"Christmas Midnight"

Here I am in front of the LCD again, trying to count the pixels. I don't understand this need to write. I've been writing songs for years. Now I'm diving into journalism as if it's some mystical challenge yet to be conquered. Actually, it feels like the first time I dove off the high board with one exception: this pool is empty...and there is a long line of impatient suicidal zombies slowly pressing me toward the edge so they can have their turn.

Why I have this psychotic need to expose my inner self to the world is something only a writer can comprehend. It's certainly not a quest for ego gratification. I could just as easily walk to the mailbox naked in front of the 17 year old girl across the street for this kind of pain. Officer, don't you know who I AM?

Perhaps we, as writers, are pursuing a higher truth; a more advanced spiritual plain. A dimension no one else can approach or understand. That must explain why the email response to my first column was unanimous: question marks.
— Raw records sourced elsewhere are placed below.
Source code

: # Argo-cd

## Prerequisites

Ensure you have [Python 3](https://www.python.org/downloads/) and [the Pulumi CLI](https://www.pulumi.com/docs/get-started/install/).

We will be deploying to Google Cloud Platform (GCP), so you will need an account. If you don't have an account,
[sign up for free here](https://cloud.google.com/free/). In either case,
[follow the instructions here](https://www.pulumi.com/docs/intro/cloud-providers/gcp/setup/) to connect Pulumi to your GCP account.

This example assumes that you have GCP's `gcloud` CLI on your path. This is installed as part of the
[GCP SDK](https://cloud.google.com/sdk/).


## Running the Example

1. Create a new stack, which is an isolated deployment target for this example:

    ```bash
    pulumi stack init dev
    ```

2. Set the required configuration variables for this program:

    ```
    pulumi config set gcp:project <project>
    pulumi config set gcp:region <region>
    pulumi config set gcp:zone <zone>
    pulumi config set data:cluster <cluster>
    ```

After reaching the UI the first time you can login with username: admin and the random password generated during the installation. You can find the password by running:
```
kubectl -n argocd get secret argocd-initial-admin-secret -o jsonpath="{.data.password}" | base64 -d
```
Then again, maybe we're just addicted to doing a lot of mouthing-off but failing to ever take action.

As we approach the holiday season, let us celebrate this time of peace and giving. Let us remember those whose souls and bodies are truly exposed to the piercing December winds. They can not take solace in front of a warm fire. There are no arms to comfort them; no lips to kiss their tears away before they become sharp icy spears.

On this Christmas midnight, just once, let's do more than watch and write.